= Sree Saraswathi Thyagaraja College =

Educational institution in Tamil Nadu, India

Sree Saraswathi Thyagaraja College is an educational institution in Tamil Nadu, India, established in 1997. Situated between Udumalpet and Pollachi, the college offers seven undergraduate and eight postgraduate courses.

It is a co-educational and self-financing institution, affiliated to the Bharathiar University and approved by the AICTE and UGC New Delhi. It has been accredited with ISO 9001:2000 certification.

==History==
In 2008 the college set up a Centre for Counselling and Guidance headed by Dr. Thomas Janetius, a professional counselor and psychotherapist from De La Salle University-Manila, Philippines, to provide care and support for students and faculty in their personal/social, academic, and career development.

Sree Saraswathi Thyagaraja College was placed as second best college for overall performance in 2009 among all the affiliated colleges of Bharathiar University. The Tamil Nadu State Information Commissioner gave the award at a function organised at Bharathiar University.

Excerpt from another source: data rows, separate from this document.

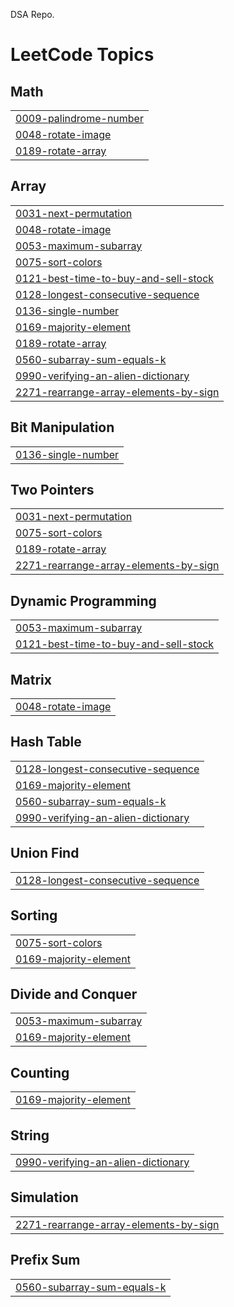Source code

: DSA Repo.

<!---LeetCode Topics Start-->
# LeetCode Topics
## Math
|  |
| ------- |
| [0009-palindrome-number](https://github.com/krishnapschauhan/DSA-Python/tree/master/0009-palindrome-number) |
| [0048-rotate-image](https://github.com/krishnapschauhan/DSA-Python/tree/master/0048-rotate-image) |
| [0189-rotate-array](https://github.com/krishnapschauhan/DSA-Python/tree/master/0189-rotate-array) |
## Array
|  |
| ------- |
| [0031-next-permutation](https://github.com/krishnapschauhan/DSA-Python/tree/master/0031-next-permutation) |
| [0048-rotate-image](https://github.com/krishnapschauhan/DSA-Python/tree/master/0048-rotate-image) |
| [0053-maximum-subarray](https://github.com/krishnapschauhan/DSA-Python/tree/master/0053-maximum-subarray) |
| [0075-sort-colors](https://github.com/krishnapschauhan/DSA-Python/tree/master/0075-sort-colors) |
| [0121-best-time-to-buy-and-sell-stock](https://github.com/krishnapschauhan/DSA-Python/tree/master/0121-best-time-to-buy-and-sell-stock) |
| [0128-longest-consecutive-sequence](https://github.com/krishnapschauhan/DSA-Python/tree/master/0128-longest-consecutive-sequence) |
| [0136-single-number](https://github.com/krishnapschauhan/DSA-Python/tree/master/0136-single-number) |
| [0169-majority-element](https://github.com/krishnapschauhan/DSA-Python/tree/master/0169-majority-element) |
| [0189-rotate-array](https://github.com/krishnapschauhan/DSA-Python/tree/master/0189-rotate-array) |
| [0560-subarray-sum-equals-k](https://github.com/krishnapschauhan/DSA-Python/tree/master/0560-subarray-sum-equals-k) |
| [0990-verifying-an-alien-dictionary](https://github.com/krishnapschauhan/DSA-Python/tree/master/0990-verifying-an-alien-dictionary) |
| [2271-rearrange-array-elements-by-sign](https://github.com/krishnapschauhan/DSA-Python/tree/master/2271-rearrange-array-elements-by-sign) |
## Bit Manipulation
|  |
| ------- |
| [0136-single-number](https://github.com/krishnapschauhan/DSA-Python/tree/master/0136-single-number) |
## Two Pointers
|  |
| ------- |
| [0031-next-permutation](https://github.com/krishnapschauhan/DSA-Python/tree/master/0031-next-permutation) |
| [0075-sort-colors](https://github.com/krishnapschauhan/DSA-Python/tree/master/0075-sort-colors) |
| [0189-rotate-array](https://github.com/krishnapschauhan/DSA-Python/tree/master/0189-rotate-array) |
| [2271-rearrange-array-elements-by-sign](https://github.com/krishnapschauhan/DSA-Python/tree/master/2271-rearrange-array-elements-by-sign) |
## Dynamic Programming
|  |
| ------- |
| [0053-maximum-subarray](https://github.com/krishnapschauhan/DSA-Python/tree/master/0053-maximum-subarray) |
| [0121-best-time-to-buy-and-sell-stock](https://github.com/krishnapschauhan/DSA-Python/tree/master/0121-best-time-to-buy-and-sell-stock) |
## Matrix
|  |
| ------- |
| [0048-rotate-image](https://github.com/krishnapschauhan/DSA-Python/tree/master/0048-rotate-image) |
## Hash Table
|  |
| ------- |
| [0128-longest-consecutive-sequence](https://github.com/krishnapschauhan/DSA-Python/tree/master/0128-longest-consecutive-sequence) |
| [0169-majority-element](https://github.com/krishnapschauhan/DSA-Python/tree/master/0169-majority-element) |
| [0560-subarray-sum-equals-k](https://github.com/krishnapschauhan/DSA-Python/tree/master/0560-subarray-sum-equals-k) |
| [0990-verifying-an-alien-dictionary](https://github.com/krishnapschauhan/DSA-Python/tree/master/0990-verifying-an-alien-dictionary) |
## Union Find
|  |
| ------- |
| [0128-longest-consecutive-sequence](https://github.com/krishnapschauhan/DSA-Python/tree/master/0128-longest-consecutive-sequence) |
## Sorting
|  |
| ------- |
| [0075-sort-colors](https://github.com/krishnapschauhan/DSA-Python/tree/master/0075-sort-colors) |
| [0169-majority-element](https://github.com/krishnapschauhan/DSA-Python/tree/master/0169-majority-element) |
## Divide and Conquer
|  |
| ------- |
| [0053-maximum-subarray](https://github.com/krishnapschauhan/DSA-Python/tree/master/0053-maximum-subarray) |
| [0169-majority-element](https://github.com/krishnapschauhan/DSA-Python/tree/master/0169-majority-element) |
## Counting
|  |
| ------- |
| [0169-majority-element](https://github.com/krishnapschauhan/DSA-Python/tree/master/0169-majority-element) |
## String
|  |
| ------- |
| [0990-verifying-an-alien-dictionary](https://github.com/krishnapschauhan/DSA-Python/tree/master/0990-verifying-an-alien-dictionary) |
## Simulation
|  |
| ------- |
| [2271-rearrange-array-elements-by-sign](https://github.com/krishnapschauhan/DSA-Python/tree/master/2271-rearrange-array-elements-by-sign) |
## Prefix Sum
|  |
| ------- |
| [0560-subarray-sum-equals-k](https://github.com/krishnapschauhan/DSA-Python/tree/master/0560-subarray-sum-equals-k) |
<!---LeetCode Topics End-->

The college offers a psycho-spiritual development program for Coimbatore Central Prison inmates. This year-round program will focus on giving meaning and purpose, and reform, for future life. The program is conducted by Dr. Janetius, director, Centre for Counselling and Guidance of the college.

STC organized a two-day national level seminar on "Human Rights Abuse on Elders" on 8–9 July 2010. It was coordinated by the STC Centre for Counselling and Guidance, and the PG Department of Social Work. The vice-chancellor of Bharathiar University inaugurated the sessions and the DIG of Prisons P. Govindarajan distributed certificates to the researchers. 33 papers were presented in the six technical sessions.

===New courses===

STC started new degree courses in 2020: MSc Applied psychology and MSc Psychology, Bsc Data analytics and BSC Artificial intelligence and machine learning.

==Trust==
The college was founded by the V.S.V. Vidyaa Mandir Charitable Trust, which was formed by three business and philanthropic families: P.M. Thiagarajan, Smt. T. Saraswathi, M.K. Arumugam, Smt. A. Mahalakshmi and D. Sivaraman, Smt. Vasantham Sivam.Founder Chairman Rtn.S.Venkkatesh and other trustees have taken the Institution from 35 students in 1997 to about strength of 3000 students. The trust's aim is to uplift the members of society through education.